* **Exercise description**
In the records that follow, locate every line with "create" and extract it.
----- Task inputs
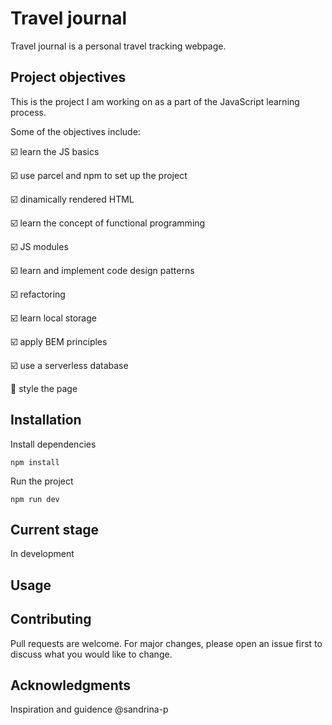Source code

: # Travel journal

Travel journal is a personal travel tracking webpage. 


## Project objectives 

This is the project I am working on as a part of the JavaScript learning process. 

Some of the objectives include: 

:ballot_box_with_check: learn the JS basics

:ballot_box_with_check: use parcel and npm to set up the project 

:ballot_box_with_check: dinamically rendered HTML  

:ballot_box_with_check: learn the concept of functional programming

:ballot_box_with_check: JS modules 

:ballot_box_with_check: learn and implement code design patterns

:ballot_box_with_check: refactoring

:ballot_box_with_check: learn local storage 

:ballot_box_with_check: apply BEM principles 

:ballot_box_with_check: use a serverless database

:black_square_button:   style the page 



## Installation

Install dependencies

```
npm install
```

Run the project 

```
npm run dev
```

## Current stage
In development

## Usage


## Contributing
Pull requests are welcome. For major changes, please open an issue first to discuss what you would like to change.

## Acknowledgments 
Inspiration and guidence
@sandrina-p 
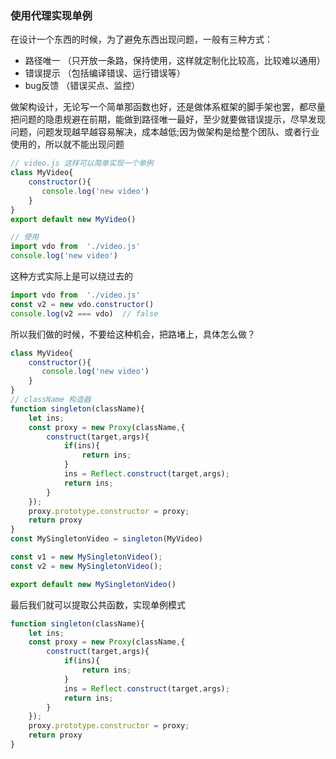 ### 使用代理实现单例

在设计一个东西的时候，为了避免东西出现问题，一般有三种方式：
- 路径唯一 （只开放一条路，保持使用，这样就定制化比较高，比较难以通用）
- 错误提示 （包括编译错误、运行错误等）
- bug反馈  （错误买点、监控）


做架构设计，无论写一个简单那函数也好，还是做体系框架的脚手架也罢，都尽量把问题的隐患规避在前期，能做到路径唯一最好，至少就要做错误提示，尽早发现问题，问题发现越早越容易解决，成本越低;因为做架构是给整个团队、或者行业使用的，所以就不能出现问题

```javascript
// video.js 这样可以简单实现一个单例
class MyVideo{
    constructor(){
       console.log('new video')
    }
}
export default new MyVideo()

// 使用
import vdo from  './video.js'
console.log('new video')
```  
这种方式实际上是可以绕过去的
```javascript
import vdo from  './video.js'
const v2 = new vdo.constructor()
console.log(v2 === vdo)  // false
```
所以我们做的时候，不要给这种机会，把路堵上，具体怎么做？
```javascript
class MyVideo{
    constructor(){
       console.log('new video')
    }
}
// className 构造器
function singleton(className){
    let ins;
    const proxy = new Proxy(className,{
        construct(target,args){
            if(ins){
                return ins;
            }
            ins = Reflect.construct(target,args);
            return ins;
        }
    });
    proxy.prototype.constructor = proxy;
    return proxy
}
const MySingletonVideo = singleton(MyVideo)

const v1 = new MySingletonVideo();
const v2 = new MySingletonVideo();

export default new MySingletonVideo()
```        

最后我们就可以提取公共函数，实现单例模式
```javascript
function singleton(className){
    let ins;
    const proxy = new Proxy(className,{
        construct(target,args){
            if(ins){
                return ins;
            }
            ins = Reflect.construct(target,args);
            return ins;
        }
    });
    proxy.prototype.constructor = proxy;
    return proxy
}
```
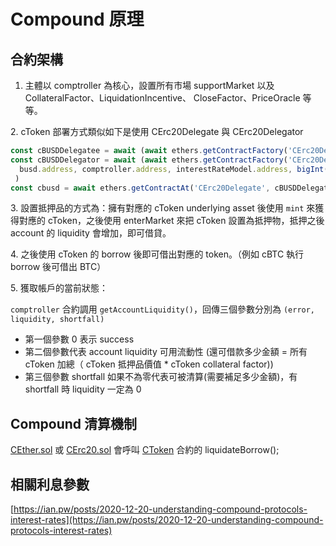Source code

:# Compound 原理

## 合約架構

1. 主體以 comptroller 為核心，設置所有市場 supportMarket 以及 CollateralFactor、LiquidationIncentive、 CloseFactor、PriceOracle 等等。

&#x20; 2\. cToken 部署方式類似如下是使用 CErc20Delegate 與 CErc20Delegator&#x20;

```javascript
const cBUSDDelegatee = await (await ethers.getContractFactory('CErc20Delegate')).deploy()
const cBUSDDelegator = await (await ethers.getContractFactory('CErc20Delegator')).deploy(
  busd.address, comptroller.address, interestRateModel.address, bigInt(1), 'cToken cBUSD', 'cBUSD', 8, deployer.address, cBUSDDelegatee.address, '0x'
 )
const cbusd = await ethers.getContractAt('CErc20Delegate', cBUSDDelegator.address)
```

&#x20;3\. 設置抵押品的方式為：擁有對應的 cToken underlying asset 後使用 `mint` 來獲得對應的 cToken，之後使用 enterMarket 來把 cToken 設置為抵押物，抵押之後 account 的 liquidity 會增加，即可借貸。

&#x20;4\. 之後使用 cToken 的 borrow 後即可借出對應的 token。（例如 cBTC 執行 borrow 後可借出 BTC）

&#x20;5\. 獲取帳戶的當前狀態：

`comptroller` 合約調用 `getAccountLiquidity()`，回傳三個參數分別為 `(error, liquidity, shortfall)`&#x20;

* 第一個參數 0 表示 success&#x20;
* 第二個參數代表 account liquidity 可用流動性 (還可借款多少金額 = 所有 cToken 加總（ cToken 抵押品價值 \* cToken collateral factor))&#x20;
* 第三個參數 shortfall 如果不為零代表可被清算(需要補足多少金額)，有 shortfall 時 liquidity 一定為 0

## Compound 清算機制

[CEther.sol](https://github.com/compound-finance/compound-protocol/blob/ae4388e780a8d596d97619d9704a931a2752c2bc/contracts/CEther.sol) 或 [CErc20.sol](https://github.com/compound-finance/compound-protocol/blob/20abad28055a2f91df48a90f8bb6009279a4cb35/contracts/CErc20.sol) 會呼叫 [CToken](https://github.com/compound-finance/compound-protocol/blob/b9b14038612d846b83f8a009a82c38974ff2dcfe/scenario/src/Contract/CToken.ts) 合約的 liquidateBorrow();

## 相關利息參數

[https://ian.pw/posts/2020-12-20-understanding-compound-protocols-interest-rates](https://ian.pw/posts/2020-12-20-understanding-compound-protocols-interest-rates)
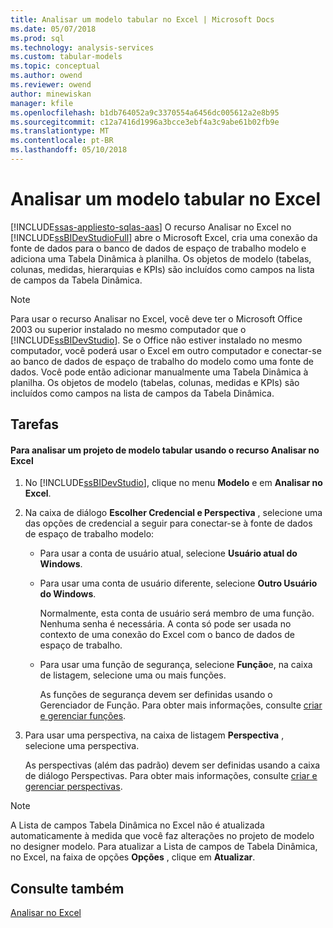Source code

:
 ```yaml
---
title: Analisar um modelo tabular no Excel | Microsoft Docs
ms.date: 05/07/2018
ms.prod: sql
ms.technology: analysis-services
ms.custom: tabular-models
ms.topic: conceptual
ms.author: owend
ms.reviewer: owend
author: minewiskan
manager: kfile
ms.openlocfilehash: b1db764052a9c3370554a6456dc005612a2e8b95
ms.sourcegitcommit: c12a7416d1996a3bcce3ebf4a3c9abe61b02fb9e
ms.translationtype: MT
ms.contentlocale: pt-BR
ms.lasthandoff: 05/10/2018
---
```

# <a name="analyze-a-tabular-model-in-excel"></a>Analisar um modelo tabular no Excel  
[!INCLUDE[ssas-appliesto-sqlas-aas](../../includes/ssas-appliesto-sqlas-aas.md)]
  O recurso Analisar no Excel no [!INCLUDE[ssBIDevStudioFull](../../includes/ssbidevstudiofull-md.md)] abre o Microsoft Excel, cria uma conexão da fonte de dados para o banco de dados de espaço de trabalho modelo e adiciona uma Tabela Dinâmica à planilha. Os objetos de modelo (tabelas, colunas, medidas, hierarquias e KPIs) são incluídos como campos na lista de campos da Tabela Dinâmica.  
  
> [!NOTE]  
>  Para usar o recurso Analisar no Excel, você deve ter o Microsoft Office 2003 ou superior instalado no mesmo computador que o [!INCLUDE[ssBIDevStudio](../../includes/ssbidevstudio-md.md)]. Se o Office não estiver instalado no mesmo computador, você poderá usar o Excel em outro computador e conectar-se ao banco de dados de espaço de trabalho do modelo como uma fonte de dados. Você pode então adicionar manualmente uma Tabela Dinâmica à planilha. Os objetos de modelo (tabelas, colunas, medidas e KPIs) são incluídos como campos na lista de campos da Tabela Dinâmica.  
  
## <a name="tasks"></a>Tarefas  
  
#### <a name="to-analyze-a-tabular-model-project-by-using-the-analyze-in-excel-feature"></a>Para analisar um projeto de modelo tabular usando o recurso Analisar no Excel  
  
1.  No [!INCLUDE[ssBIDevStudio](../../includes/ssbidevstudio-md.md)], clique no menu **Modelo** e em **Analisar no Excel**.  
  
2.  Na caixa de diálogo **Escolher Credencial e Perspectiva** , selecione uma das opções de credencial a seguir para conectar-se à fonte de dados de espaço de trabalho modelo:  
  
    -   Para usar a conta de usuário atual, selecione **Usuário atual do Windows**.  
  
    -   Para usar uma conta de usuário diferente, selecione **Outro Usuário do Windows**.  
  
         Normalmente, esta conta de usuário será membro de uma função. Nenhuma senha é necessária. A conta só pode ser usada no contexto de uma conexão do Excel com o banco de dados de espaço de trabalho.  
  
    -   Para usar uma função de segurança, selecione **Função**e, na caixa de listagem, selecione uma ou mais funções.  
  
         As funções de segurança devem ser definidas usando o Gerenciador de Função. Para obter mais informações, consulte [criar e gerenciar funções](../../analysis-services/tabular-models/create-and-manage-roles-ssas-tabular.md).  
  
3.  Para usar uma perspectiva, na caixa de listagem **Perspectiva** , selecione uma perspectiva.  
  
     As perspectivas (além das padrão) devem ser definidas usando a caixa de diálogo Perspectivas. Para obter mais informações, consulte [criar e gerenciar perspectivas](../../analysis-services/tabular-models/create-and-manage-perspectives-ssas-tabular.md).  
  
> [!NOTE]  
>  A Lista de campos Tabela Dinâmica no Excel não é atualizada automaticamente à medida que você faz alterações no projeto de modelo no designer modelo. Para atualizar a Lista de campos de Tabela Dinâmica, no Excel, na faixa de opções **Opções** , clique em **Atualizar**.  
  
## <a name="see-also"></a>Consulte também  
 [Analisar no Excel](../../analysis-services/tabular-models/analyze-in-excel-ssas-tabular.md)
----------
* **Finished exercise**
         As funções de segurança devem ser definidas usando o Gerenciador de Função. Para obter mais informações, consulte [criar e gerenciar funções](../../analysis-services/tabular-models/create-and-manage-roles-ssas-tabular.md).  
     As perspectivas (além das padrão) devem ser definidas usando a caixa de diálogo Perspectivas. Para obter mais informações, consulte [criar e gerenciar perspectivas](../../analysis-services/tabular-models/create-and-manage-perspectives-ssas-tabular.md).  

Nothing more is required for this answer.